• [Task prompt]:
Once you find the line with "### Synchronization For" in the data below, transcribe exactly each line from there to the line with "# Interface: UsePatientPhotoResult", inclusive, and nothing else. Drop the pictures.

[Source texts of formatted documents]
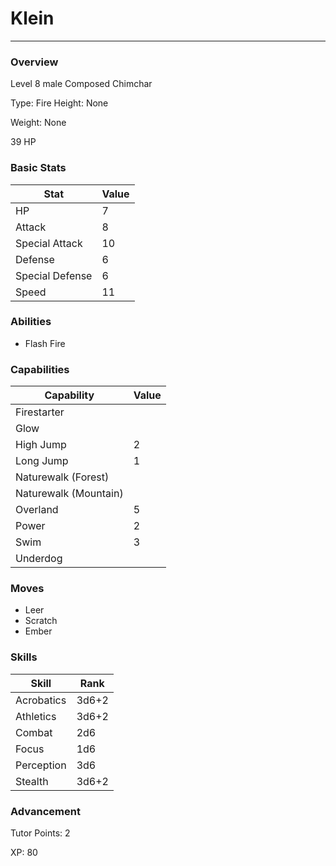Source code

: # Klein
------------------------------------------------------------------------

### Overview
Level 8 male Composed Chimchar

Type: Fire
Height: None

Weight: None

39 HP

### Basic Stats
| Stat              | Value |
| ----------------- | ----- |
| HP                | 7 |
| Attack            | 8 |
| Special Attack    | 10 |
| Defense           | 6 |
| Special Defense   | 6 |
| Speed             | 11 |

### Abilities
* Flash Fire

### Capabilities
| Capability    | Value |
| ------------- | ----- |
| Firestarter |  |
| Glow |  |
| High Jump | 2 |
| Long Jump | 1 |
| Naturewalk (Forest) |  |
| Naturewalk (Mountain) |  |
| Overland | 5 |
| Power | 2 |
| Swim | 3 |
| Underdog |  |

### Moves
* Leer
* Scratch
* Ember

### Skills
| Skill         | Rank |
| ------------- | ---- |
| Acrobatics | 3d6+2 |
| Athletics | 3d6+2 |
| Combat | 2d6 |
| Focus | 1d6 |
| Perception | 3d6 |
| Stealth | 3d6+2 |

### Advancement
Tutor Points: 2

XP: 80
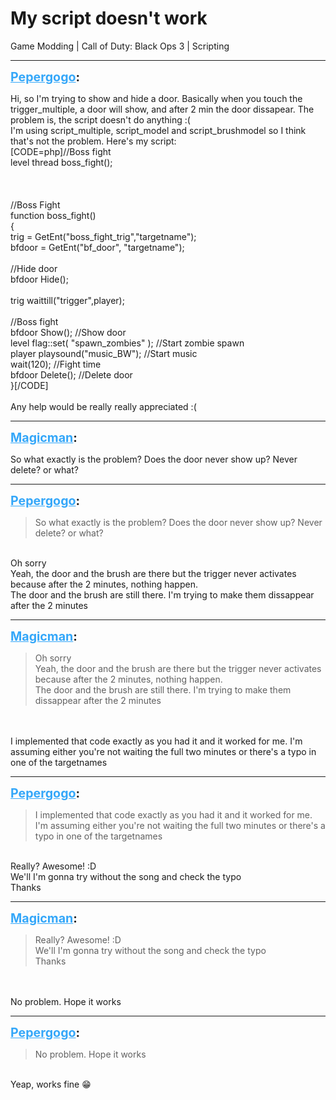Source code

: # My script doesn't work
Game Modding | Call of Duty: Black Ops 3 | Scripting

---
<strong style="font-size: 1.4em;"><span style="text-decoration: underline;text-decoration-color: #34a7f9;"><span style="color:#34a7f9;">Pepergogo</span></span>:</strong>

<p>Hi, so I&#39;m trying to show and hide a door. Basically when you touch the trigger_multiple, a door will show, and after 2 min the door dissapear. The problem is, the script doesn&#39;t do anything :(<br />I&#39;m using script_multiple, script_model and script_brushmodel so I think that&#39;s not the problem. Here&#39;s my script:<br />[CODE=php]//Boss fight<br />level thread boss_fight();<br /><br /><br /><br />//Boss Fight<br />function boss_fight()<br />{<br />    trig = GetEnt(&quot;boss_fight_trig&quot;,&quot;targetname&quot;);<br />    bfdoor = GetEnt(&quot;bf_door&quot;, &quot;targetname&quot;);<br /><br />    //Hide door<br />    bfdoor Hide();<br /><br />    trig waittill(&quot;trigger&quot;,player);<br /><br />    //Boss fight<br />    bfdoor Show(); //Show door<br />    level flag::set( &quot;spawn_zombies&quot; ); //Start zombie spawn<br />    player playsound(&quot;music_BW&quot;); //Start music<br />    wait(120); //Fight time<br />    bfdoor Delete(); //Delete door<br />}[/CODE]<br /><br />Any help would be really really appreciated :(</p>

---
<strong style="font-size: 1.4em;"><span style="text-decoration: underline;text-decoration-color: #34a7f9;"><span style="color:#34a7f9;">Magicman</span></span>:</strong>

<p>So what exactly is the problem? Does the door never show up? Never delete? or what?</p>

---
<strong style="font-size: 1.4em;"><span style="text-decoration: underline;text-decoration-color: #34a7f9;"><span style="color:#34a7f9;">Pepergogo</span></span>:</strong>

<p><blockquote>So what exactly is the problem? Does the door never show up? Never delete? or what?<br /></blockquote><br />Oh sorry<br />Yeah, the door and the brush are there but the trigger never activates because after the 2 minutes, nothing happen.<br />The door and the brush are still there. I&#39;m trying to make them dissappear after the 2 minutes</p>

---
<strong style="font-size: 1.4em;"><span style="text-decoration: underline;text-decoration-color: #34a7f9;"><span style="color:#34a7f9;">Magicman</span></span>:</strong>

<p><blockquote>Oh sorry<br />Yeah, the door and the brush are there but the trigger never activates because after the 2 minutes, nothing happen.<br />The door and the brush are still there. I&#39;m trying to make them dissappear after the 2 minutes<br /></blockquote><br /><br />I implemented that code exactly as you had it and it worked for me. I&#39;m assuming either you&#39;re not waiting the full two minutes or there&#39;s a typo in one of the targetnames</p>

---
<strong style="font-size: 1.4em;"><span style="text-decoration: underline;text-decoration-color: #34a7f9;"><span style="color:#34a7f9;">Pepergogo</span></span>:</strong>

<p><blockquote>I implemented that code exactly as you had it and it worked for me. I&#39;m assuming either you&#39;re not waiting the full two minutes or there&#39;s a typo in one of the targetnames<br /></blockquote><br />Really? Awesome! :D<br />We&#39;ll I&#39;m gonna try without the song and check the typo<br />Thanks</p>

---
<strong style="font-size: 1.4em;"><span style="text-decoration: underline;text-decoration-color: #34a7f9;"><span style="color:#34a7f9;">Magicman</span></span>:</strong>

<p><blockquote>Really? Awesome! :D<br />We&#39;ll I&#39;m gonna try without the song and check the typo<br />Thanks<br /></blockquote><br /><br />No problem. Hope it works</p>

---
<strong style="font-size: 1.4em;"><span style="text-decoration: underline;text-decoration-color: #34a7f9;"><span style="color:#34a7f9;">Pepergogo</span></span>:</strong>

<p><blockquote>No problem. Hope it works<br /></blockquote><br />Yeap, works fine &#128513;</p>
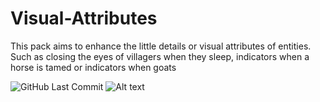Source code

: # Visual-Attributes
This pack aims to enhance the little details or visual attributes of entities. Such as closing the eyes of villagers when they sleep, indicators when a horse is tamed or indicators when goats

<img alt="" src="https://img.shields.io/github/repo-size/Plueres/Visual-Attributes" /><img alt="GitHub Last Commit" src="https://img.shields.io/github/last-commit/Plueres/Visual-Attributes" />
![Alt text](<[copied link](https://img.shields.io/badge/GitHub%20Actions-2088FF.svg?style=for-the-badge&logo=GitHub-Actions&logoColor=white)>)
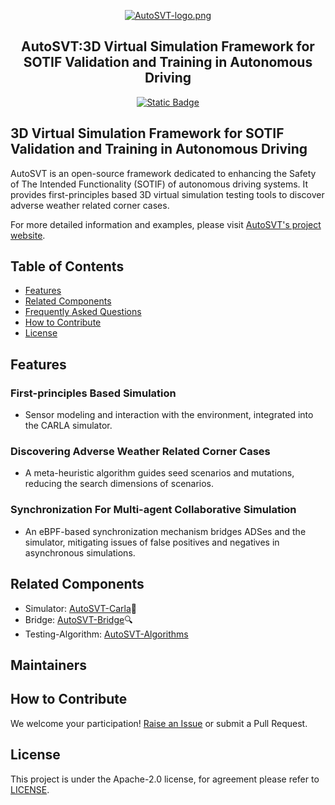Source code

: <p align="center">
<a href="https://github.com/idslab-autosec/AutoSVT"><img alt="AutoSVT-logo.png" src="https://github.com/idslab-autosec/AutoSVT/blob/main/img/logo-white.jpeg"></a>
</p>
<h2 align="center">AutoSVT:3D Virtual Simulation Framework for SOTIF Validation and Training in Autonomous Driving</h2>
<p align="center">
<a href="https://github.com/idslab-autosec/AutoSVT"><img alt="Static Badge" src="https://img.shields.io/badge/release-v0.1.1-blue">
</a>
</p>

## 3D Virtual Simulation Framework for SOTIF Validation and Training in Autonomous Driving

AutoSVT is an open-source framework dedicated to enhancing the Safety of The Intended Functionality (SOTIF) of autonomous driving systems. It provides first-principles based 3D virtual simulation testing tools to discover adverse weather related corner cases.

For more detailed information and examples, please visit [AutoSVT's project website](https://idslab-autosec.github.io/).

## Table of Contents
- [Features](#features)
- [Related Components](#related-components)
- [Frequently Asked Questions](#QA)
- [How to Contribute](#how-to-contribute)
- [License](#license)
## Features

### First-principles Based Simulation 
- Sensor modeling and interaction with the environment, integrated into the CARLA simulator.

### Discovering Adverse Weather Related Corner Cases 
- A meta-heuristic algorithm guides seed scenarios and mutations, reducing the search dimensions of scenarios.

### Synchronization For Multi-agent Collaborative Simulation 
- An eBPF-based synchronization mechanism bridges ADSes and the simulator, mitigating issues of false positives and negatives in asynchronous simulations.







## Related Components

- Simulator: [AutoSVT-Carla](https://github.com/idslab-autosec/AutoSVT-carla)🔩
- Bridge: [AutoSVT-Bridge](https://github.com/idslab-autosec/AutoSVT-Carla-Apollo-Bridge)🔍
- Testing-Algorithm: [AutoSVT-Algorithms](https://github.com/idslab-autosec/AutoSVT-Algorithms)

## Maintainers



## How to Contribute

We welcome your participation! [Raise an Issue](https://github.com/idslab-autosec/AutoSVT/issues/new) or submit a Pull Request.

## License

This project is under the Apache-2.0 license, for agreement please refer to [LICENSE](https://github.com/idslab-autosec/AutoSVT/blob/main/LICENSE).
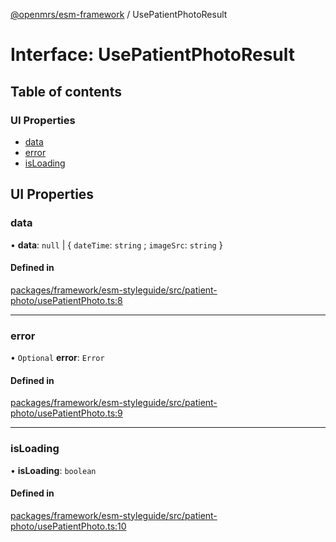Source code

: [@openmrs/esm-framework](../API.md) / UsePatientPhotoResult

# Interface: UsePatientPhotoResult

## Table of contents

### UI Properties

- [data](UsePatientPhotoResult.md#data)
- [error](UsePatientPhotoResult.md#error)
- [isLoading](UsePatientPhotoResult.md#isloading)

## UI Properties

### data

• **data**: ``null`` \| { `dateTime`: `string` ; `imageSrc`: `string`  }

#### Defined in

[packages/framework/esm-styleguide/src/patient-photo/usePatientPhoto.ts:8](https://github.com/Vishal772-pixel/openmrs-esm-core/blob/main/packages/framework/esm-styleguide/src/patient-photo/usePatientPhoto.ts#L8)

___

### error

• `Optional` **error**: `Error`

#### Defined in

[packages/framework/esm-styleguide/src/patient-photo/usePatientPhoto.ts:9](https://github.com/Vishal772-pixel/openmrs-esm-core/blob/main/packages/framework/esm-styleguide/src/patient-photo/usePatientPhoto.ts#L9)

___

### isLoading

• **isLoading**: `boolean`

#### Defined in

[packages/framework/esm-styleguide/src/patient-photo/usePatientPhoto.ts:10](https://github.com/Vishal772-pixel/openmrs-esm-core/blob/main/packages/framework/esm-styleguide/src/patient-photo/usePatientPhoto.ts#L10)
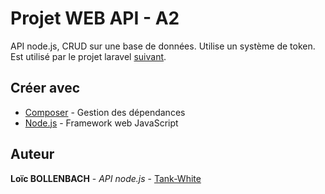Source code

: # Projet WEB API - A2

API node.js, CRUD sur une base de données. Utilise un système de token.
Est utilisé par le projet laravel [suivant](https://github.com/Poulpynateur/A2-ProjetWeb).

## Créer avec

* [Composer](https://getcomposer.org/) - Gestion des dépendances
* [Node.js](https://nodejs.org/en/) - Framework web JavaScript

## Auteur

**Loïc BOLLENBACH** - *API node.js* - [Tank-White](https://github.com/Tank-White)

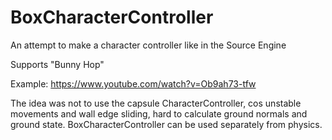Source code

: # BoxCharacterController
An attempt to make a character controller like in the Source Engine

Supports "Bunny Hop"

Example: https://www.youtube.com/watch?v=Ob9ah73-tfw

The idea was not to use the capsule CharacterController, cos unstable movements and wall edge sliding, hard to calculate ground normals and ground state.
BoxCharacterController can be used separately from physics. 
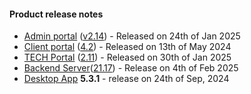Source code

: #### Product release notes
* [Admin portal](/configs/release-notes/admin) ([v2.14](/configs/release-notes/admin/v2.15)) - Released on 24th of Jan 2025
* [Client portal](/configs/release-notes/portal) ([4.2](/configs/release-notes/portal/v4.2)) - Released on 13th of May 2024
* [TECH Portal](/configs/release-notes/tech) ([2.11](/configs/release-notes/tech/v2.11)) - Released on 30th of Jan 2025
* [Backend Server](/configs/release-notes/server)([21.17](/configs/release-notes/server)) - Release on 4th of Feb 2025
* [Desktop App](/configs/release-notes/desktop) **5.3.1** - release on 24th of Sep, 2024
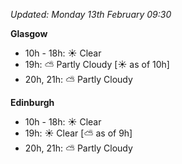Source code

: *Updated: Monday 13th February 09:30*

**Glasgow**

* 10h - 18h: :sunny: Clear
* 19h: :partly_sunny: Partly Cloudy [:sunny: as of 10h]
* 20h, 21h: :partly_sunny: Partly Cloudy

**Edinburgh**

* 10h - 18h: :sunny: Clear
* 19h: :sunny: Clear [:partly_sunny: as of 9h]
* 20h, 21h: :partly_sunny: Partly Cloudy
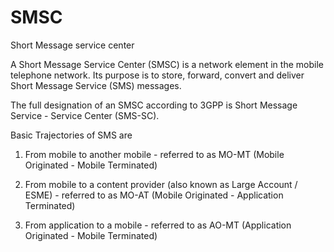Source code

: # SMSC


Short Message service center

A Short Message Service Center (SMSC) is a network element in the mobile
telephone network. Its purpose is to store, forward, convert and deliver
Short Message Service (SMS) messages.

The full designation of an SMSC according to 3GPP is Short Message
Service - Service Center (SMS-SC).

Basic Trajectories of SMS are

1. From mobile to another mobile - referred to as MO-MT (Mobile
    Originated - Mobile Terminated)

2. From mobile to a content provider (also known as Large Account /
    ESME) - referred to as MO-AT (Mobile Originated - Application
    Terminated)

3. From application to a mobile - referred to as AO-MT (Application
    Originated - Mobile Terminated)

• [Answer section]:
### Synchronization For Multi-agent Collaborative Simulation 
- An eBPF-based synchronization mechanism bridges ADSes and the simulator, mitigating issues of false positives and negatives in asynchronous simulations.







## Related Components

- Simulator: [AutoSVT-Carla](https://github.com/idslab-autosec/AutoSVT-carla)🔩
- Bridge: [AutoSVT-Bridge](https://github.com/idslab-autosec/AutoSVT-Carla-Apollo-Bridge)🔍
- Testing-Algorithm: [AutoSVT-Algorithms](https://github.com/idslab-autosec/AutoSVT-Algorithms)

## Maintainers



## How to Contribute

We welcome your participation! [Raise an Issue](https://github.com/idslab-autosec/AutoSVT/issues/new) or submit a Pull Request.

## License

This project is under the Apache-2.0 license, for agreement please refer to [LICENSE](https://github.com/idslab-autosec/AutoSVT/blob/main/LICENSE).
Source code

: [@openmrs/esm-framework](../API.md) / UsePatientPhotoResult

# Interface: UsePatientPhotoResult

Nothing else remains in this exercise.